* **WORK INSTRUCTIONS**:
In the records below, find the line with "Tronçon qui devrait" and the line with "Pistes cyclables unidirectionnelles sur". Print both exactly, along with every line between them, and no other line.
PROVIDED DATA START
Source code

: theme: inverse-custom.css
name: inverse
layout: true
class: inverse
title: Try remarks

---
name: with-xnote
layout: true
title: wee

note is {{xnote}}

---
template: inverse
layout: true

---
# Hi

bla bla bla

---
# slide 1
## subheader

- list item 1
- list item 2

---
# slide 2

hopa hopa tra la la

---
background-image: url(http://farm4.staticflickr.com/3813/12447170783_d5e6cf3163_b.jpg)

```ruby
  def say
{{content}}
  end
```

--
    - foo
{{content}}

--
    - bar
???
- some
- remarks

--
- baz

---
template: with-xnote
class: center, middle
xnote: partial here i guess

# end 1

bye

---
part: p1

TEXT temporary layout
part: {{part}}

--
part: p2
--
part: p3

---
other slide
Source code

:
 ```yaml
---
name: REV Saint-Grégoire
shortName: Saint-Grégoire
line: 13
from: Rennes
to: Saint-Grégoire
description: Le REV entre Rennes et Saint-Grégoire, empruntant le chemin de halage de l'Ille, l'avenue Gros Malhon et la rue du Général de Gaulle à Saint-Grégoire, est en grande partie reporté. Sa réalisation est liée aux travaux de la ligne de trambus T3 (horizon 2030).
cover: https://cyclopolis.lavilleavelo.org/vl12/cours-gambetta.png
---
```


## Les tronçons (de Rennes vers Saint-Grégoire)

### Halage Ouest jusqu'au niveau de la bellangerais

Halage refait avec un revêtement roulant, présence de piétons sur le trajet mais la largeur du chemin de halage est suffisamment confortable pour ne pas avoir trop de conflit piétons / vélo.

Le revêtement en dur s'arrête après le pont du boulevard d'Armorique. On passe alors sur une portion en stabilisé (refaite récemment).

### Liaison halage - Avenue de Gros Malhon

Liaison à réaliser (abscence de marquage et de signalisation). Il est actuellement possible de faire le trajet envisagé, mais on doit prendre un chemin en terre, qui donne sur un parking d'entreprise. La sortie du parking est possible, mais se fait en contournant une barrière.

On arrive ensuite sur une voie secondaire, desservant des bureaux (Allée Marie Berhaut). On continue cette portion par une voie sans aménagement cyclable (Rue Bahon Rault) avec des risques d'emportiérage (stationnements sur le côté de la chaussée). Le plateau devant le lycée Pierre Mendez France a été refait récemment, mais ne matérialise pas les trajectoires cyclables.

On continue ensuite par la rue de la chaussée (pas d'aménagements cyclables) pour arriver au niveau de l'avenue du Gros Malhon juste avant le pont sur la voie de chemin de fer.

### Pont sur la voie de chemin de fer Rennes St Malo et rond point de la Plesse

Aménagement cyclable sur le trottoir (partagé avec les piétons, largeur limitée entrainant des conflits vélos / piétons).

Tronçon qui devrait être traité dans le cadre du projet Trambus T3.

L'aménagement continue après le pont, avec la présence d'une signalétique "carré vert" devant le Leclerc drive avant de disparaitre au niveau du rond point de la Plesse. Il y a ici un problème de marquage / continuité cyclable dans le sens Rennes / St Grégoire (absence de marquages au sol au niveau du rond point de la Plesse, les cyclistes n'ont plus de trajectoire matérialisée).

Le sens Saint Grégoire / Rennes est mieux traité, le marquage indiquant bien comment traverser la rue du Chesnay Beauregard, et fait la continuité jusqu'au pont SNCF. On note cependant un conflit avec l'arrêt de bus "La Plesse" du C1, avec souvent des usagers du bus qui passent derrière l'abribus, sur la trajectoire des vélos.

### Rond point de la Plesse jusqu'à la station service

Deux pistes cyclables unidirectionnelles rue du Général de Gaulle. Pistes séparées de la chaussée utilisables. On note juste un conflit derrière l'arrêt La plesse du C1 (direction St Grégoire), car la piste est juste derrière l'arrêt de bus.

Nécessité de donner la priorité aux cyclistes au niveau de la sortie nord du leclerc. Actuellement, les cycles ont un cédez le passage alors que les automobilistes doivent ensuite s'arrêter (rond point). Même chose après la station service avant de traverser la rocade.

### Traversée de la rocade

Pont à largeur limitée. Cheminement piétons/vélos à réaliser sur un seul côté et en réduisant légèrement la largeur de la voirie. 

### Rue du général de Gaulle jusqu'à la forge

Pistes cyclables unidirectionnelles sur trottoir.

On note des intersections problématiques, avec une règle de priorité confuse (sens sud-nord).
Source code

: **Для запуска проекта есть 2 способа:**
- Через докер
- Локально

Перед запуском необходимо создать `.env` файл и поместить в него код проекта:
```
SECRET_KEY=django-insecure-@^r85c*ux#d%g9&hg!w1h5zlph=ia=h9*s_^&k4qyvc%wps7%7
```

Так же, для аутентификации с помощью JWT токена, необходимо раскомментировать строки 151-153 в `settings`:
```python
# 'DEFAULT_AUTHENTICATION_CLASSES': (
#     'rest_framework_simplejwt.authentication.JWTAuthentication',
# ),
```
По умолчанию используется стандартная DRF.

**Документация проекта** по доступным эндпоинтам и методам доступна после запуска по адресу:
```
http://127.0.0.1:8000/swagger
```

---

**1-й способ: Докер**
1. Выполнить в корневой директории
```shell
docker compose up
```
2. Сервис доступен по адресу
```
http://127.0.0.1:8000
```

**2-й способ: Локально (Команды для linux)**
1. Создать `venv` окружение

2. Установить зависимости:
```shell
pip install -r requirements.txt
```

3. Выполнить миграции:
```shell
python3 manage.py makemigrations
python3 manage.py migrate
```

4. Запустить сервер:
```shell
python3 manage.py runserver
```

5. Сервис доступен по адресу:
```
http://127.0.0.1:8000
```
PROVIDED DATA END
* **ANSWER BOX**:
Tronçon qui devrait être traité dans le cadre du projet Trambus T3.

L'aménagement continue après le pont, avec la présence d'une signalétique "carré vert" devant le Leclerc drive avant de disparaitre au niveau du rond point de la Plesse. Il y a ici un problème de marquage / continuité cyclable dans le sens Rennes / St Grégoire (absence de marquages au sol au niveau du rond point de la Plesse, les cyclistes n'ont plus de trajectoire matérialisée).

Le sens Saint Grégoire / Rennes est mieux traité, le marquage indiquant bien comment traverser la rue du Chesnay Beauregard, et fait la continuité jusqu'au pont SNCF. On note cependant un conflit avec l'arrêt de bus "La Plesse" du C1, avec souvent des usagers du bus qui passent derrière l'abribus, sur la trajectoire des vélos.

### Rond point de la Plesse jusqu'à la station service

Deux pistes cyclables unidirectionnelles rue du Général de Gaulle. Pistes séparées de la chaussée utilisables. On note juste un conflit derrière l'arrêt La plesse du C1 (direction St Grégoire), car la piste est juste derrière l'arrêt de bus.

Nécessité de donner la priorité aux cyclistes au niveau de la sortie nord du leclerc. Actuellement, les cycles ont un cédez le passage alors que les automobilistes doivent ensuite s'arrêter (rond point). Même chose après la station service avant de traverser la rocade.

### Traversée de la rocade

Pont à largeur limitée. Cheminement piétons/vélos à réaliser sur un seul côté et en réduisant légèrement la largeur de la voirie. 

### Rue du général de Gaulle jusqu'à la forge

Pistes cyclables unidirectionnelles sur trottoir.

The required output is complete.